A distribution commonly used for this type of outcome is the multivariate extension of the binomial distribution, known as the multinomial distribution.
If you have an outcome with J unordered classes, then \pi_1, \pi_2, …, \pi_J are the probabilities of observing the J classes. Remember, \sum_J \pi_j = 1.

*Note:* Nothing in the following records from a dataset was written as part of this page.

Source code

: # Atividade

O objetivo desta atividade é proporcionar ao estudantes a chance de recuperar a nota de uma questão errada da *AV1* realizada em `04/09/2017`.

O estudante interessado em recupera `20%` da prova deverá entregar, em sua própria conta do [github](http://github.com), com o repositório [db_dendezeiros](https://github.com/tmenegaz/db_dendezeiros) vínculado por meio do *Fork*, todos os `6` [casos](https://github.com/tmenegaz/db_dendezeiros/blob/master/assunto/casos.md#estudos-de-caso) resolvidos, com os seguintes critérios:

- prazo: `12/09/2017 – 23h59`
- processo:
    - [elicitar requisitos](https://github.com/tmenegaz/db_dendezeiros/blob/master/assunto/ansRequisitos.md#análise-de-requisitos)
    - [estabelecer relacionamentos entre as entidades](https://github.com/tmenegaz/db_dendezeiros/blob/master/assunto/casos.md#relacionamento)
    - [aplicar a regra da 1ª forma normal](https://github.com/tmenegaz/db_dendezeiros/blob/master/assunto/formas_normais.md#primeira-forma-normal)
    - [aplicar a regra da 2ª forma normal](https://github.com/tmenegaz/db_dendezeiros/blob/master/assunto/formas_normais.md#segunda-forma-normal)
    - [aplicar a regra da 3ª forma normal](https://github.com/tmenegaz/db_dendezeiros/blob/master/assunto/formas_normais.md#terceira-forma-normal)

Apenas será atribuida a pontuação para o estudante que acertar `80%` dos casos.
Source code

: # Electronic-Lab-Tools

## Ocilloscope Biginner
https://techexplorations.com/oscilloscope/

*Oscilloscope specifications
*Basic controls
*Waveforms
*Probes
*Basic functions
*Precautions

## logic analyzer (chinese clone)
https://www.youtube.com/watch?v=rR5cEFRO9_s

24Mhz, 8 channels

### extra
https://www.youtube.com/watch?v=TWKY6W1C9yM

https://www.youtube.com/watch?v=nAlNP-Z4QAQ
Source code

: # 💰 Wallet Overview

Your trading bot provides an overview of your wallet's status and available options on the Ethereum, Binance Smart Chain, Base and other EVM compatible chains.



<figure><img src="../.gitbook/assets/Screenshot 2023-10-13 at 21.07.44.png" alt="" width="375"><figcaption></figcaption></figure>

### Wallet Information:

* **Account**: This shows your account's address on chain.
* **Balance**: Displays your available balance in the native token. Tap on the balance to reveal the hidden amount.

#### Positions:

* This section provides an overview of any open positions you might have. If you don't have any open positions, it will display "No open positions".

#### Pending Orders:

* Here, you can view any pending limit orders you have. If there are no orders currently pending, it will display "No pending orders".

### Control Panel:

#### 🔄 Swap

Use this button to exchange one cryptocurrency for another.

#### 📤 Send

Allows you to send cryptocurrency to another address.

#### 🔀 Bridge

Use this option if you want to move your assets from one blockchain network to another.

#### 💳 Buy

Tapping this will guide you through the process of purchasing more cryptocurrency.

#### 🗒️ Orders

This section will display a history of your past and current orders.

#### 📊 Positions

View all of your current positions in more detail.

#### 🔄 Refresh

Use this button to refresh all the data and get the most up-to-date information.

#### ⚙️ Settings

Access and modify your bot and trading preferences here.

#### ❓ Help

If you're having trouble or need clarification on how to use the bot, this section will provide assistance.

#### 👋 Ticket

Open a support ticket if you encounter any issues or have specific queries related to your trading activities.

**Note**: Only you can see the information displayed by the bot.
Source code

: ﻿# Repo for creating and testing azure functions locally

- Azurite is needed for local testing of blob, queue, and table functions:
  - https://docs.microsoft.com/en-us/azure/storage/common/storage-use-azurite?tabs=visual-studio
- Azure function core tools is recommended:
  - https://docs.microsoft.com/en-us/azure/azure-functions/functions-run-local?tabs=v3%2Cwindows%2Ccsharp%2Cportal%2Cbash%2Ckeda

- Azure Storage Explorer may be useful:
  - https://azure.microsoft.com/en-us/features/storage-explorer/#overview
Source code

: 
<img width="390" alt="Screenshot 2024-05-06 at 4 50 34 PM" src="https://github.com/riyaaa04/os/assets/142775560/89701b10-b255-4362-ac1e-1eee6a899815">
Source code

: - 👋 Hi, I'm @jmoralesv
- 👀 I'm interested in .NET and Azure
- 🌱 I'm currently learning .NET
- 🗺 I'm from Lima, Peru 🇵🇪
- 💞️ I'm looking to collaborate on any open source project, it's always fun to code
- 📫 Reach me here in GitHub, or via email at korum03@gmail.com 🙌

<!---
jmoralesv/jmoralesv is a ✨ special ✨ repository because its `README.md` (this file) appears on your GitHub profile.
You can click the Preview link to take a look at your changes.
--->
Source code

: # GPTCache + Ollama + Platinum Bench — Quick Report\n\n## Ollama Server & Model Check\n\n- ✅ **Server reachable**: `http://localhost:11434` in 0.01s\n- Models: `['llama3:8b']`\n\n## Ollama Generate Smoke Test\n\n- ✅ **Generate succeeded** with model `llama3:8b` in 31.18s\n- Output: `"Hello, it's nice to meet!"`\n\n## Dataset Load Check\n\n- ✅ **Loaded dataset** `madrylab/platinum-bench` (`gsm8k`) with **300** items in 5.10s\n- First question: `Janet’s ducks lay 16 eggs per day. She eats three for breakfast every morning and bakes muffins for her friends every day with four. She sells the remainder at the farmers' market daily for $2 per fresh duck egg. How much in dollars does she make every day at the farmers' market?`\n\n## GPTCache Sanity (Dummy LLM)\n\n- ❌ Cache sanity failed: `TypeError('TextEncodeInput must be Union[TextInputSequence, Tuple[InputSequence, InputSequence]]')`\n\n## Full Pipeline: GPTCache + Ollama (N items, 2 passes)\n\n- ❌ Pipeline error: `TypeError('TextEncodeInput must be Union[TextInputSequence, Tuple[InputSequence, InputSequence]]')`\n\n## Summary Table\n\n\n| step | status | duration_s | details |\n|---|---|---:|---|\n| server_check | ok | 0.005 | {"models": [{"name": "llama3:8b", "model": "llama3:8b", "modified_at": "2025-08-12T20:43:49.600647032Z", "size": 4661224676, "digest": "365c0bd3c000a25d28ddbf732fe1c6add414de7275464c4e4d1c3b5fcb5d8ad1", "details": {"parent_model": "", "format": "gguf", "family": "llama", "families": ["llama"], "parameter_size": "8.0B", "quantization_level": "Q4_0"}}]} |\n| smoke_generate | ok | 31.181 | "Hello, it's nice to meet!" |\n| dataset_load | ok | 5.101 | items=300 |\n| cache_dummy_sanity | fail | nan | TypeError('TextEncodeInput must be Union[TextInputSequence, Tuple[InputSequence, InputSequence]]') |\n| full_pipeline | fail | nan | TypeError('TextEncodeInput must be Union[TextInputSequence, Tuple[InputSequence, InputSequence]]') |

If we observe y_1 outcomes in the first category and y_2 outcomes in the second and so on, the let:
\mathbf{y}=\begin{bmatrix} y_1\\ y_2\\ \vdots \\ y_4 \end{bmatrix}, with \sum_{j=1}^Jy_i = n
In this case y follows the multinomial distribution:
f(y|n)=\frac{n!}{y_1!y_2!\cdots y_j!} \pi_1^{y1}\pi_2^{y2}\cdots\pi_J^{yJ}
When constructing a regression model for such a distrubution, we choose one level of the outcome as the reference level and compare the probabilty of chooseing other options to it. For example, if we modeled the probability of choosing option j to option 1 (as the reference level), the we would have the logistic regression model:
logit(\pi_{j}) =log \left ( \frac{\pi_j}{\pi_1} \right)=x'_j\beta_j
This makes J-1 equations, again with the reference category estimated by the complementary rule. We then have a total of J-1 regression equations to interpret, where we compare the odds of being in each of the other j-1 categories to the reference category. If we want to estimate the probability of being in each particular class of the outcome, for a response with a given set of x values, we can solve the equation for \pi_j as:
\pi_j = \frac{exp(x'_j\beta_j)}{1+\sum_{j=2}^J exp(x'_j\beta_j)}
This is a much more complicated model than the proportional odds model, and we will have many more effects to interpret, owing to the J-1 separate equations we are estimating.
Unfortunately, in R there is no multinomial survey design model, so we have to trick R into doing this for us. I follow the advice of Thomas Lumley, who wrote the survey
package. In his book Complex Surveys, in appendix E, he describes how models that are not included in the package, but that can accept a weight argument, can be fit by creating some replicate weights based off the Taylor series weights. This is what Thomas Lumley (the author of the survey package) says to do in this case (and in cases where the type of model can’t be fit otherwise)
First, create a bootstrap replicate weight set
des2<-as.svrepdesign(des, type="bootstrap" , replicates=10)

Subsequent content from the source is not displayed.